(Beginning of Record set)

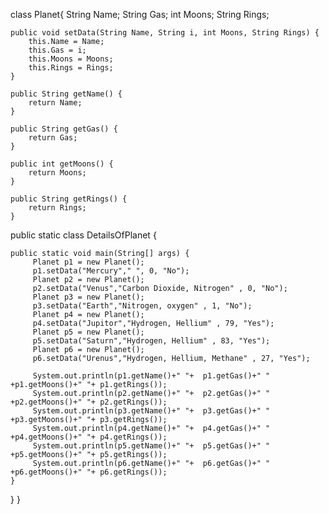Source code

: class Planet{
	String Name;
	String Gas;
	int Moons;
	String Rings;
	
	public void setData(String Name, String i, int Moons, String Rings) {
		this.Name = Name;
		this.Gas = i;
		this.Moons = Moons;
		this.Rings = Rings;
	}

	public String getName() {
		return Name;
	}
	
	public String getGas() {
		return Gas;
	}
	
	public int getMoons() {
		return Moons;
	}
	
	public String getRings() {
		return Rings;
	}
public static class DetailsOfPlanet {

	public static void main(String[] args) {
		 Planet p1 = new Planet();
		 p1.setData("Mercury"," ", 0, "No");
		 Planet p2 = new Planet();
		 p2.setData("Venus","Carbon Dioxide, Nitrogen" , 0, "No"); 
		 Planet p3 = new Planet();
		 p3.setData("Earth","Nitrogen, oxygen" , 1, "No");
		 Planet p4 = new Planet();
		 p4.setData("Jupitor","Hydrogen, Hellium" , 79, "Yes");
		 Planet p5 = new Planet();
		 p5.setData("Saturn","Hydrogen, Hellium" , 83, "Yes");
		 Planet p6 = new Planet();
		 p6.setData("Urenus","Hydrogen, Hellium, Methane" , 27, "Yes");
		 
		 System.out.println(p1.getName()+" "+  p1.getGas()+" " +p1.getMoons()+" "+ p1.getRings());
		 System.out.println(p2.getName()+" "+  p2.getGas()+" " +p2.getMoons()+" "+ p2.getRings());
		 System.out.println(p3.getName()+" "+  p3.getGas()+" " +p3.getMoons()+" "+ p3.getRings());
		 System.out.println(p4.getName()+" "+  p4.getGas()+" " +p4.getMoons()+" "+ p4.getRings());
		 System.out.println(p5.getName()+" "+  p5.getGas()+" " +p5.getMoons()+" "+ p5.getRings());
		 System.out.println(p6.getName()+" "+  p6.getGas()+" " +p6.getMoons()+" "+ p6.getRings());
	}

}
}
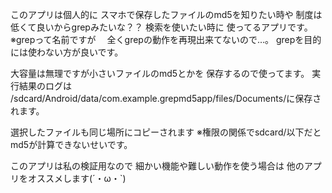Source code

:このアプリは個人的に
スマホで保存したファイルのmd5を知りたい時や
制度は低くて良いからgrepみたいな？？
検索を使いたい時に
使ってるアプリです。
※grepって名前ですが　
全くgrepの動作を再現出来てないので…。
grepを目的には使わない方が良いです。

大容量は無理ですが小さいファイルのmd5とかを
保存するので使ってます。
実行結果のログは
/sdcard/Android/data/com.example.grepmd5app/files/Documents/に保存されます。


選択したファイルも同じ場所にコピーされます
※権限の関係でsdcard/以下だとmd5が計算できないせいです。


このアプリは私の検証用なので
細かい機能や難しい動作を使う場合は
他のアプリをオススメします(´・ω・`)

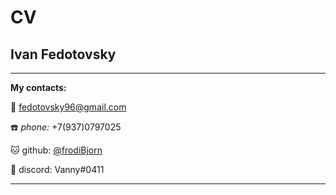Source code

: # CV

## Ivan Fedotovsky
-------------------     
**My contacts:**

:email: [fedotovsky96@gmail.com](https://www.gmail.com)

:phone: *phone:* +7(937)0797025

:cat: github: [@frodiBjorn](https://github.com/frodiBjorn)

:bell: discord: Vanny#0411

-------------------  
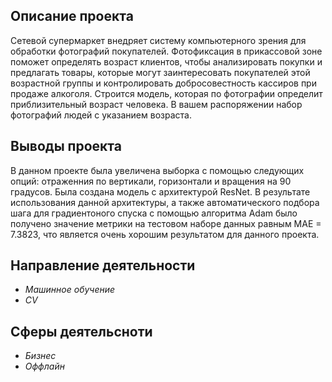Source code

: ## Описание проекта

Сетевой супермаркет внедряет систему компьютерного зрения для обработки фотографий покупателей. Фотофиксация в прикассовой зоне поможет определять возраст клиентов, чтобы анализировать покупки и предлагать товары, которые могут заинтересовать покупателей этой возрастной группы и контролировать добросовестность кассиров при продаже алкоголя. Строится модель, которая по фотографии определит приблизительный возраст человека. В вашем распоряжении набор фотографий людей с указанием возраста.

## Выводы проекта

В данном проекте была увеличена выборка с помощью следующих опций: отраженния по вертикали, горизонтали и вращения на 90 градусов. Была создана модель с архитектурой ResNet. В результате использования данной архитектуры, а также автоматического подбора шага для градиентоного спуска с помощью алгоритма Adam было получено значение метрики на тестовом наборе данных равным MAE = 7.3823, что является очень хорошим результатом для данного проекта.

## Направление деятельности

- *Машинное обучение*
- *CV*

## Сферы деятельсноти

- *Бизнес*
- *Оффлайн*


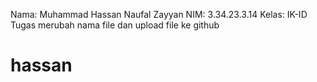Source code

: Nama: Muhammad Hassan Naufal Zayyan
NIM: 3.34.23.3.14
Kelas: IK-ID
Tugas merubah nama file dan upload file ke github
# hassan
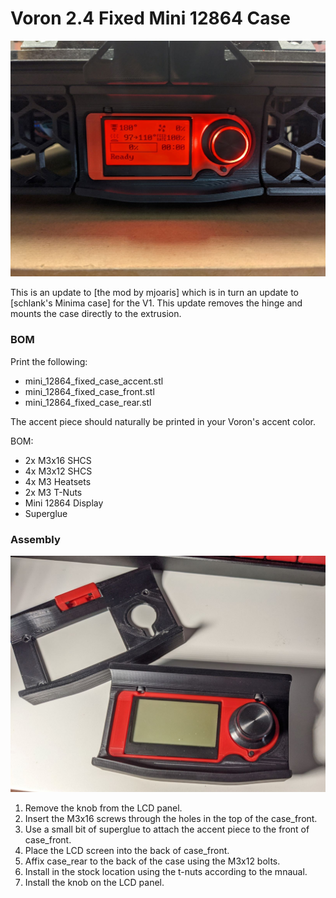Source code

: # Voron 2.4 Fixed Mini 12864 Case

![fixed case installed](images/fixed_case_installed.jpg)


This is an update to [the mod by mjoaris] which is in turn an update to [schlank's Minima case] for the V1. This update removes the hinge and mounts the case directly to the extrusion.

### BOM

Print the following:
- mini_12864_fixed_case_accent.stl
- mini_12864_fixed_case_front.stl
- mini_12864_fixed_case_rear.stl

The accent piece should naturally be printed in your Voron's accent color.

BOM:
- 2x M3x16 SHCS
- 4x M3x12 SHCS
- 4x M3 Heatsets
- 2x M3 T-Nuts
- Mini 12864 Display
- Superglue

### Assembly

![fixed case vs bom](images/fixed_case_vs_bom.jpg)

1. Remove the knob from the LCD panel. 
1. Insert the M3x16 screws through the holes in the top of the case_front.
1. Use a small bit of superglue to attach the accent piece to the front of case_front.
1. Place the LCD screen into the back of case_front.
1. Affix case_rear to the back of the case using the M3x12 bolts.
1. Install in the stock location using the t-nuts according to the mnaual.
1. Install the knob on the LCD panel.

(End of Record set)

* _Task directions_: Please show each line in the records above that contains "static".

* _Solution to this exercise_:
public static class DetailsOfPlanet {
	public static void main(String[] args) {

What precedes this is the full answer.